Exercise brief:
Repeat the listing below in full and exactly. Pictures are to be omitted.

Information shown:
_ _ _ _ _ _ _
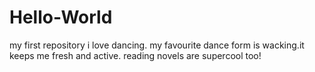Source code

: # Hello-World
my first repository
i love dancing.
my favourite dance form is wacking.it keeps me fresh and active.
reading novels are supercool too!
_ _ _ _ _ _ _
Solution to this problem:
Source code

: # Hello-World
my first repository
i love dancing.
my favourite dance form is wacking.it keeps me fresh and active.
reading novels are supercool too!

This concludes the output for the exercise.